Records drawn from a dataset
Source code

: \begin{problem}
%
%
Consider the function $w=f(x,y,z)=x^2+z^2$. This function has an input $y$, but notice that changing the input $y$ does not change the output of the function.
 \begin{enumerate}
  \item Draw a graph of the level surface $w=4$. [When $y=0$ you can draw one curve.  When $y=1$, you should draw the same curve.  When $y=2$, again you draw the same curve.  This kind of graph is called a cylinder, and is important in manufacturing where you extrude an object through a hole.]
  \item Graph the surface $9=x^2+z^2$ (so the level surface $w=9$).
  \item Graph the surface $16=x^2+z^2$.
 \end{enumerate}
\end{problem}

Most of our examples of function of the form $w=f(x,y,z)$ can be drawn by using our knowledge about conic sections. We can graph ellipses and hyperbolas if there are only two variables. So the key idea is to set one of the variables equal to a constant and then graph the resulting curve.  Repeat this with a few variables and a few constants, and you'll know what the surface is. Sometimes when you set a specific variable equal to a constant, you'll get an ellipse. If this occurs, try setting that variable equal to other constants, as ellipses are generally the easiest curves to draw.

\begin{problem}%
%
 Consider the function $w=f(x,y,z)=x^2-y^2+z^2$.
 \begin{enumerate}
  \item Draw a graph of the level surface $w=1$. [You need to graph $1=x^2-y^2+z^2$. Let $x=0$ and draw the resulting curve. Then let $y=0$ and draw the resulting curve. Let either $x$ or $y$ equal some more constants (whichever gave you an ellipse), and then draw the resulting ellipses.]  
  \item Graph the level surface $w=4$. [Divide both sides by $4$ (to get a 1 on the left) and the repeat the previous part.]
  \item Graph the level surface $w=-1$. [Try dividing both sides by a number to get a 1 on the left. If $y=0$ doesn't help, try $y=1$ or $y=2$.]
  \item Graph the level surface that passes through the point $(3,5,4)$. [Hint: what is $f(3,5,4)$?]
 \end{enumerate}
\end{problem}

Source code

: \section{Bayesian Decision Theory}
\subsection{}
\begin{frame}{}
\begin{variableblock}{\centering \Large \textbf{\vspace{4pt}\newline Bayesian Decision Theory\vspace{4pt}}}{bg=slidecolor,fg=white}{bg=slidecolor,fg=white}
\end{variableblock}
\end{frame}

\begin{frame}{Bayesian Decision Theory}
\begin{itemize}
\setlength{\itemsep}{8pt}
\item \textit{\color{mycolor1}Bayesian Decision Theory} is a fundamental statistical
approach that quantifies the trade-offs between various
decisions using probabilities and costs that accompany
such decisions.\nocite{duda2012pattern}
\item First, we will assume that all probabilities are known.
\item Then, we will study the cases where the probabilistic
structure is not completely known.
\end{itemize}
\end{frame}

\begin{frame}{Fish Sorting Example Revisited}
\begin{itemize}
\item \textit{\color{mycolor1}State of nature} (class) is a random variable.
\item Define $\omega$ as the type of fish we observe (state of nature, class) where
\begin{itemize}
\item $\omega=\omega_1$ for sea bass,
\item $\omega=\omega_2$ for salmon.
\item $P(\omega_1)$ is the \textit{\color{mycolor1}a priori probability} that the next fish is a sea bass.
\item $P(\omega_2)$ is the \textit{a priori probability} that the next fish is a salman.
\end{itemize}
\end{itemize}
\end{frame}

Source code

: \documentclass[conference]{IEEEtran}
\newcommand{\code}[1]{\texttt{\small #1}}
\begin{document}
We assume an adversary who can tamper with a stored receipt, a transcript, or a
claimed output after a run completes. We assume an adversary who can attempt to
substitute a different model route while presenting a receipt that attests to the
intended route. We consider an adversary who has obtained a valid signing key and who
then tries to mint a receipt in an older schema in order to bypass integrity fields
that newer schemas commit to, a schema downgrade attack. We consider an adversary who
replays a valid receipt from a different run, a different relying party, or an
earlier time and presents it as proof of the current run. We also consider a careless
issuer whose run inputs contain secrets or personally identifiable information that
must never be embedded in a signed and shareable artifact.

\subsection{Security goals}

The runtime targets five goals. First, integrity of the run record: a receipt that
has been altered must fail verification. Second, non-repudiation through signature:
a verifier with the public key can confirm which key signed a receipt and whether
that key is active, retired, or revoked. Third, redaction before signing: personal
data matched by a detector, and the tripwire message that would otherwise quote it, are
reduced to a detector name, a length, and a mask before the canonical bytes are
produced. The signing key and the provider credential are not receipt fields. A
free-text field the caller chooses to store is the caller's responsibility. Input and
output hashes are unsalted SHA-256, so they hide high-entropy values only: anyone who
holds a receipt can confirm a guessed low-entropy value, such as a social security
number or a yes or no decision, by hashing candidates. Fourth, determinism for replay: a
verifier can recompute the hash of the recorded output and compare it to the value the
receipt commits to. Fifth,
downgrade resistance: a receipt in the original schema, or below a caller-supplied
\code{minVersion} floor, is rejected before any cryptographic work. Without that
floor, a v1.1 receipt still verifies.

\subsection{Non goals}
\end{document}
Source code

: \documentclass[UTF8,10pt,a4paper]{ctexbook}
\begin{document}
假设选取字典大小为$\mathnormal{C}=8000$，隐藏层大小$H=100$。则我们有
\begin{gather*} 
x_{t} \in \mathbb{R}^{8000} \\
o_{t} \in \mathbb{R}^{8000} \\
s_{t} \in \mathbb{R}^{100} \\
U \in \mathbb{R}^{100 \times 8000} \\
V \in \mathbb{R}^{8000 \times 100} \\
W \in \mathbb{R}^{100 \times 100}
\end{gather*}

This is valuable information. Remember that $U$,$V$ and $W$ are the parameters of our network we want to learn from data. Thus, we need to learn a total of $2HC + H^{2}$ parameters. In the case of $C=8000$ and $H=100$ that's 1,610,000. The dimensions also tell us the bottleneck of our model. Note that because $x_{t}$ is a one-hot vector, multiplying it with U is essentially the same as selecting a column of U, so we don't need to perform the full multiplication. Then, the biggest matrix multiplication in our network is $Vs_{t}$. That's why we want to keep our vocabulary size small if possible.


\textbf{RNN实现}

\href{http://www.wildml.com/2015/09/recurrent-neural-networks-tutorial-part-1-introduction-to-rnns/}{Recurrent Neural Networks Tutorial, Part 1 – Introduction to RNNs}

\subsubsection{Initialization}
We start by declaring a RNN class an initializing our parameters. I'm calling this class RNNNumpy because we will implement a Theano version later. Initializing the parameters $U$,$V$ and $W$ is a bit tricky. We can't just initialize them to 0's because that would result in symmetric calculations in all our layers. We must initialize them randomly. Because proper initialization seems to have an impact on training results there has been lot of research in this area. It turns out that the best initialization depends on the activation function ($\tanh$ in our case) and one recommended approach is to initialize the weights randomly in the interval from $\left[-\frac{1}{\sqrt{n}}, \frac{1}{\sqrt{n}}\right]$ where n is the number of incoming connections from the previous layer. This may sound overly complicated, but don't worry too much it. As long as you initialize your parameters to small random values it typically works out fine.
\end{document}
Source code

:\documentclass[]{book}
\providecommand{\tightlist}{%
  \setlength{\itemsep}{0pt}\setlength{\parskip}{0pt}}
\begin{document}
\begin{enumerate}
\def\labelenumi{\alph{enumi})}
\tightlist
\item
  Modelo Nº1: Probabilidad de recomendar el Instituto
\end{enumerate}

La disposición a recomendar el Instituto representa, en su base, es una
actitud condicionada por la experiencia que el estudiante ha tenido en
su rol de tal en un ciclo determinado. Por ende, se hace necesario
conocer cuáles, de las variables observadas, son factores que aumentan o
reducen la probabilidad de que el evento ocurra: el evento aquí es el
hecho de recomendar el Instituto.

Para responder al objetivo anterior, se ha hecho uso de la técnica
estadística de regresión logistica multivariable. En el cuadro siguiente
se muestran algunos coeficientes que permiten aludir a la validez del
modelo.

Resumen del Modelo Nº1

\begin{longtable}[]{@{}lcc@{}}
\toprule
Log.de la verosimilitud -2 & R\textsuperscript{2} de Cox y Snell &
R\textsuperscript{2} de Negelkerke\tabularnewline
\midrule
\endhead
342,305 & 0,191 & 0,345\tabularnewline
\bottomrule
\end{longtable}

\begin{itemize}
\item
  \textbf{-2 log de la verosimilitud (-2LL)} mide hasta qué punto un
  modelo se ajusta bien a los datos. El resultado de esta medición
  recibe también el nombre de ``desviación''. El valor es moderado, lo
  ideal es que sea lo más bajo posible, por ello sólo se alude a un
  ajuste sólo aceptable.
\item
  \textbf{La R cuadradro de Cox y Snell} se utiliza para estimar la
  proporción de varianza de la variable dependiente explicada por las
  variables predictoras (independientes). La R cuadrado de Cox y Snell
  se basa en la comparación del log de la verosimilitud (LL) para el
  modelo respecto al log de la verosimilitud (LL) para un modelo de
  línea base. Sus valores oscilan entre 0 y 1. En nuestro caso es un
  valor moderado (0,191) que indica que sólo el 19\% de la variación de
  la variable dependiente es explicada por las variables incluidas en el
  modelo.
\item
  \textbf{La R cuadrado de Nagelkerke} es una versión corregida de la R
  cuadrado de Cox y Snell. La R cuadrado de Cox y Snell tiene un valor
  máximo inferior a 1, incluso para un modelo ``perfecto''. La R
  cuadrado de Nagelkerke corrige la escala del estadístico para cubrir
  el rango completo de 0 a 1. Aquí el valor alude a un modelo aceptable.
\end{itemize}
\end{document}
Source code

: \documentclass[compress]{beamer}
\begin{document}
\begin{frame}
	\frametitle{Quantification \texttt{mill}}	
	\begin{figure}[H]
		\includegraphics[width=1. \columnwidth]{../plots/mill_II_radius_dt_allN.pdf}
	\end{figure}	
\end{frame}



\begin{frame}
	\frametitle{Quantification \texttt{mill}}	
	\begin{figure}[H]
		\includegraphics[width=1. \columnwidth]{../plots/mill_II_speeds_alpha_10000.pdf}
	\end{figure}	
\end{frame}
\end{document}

--- Your task ---
Retype exactly the lines of the data above that fall between the line with "We assume an adversary who can tamper" and the line with "that newer schemas", inclusive, and add nothing.

--- Reply ---
We assume an adversary who can tamper with a stored receipt, a transcript, or a
claimed output after a run completes. We assume an adversary who can attempt to
substitute a different model route while presenting a receipt that attests to the
intended route. We consider an adversary who has obtained a valid signing key and who
then tries to mint a receipt in an older schema in order to bypass integrity fields
that newer schemas commit to, a schema downgrade attack. We consider an adversary who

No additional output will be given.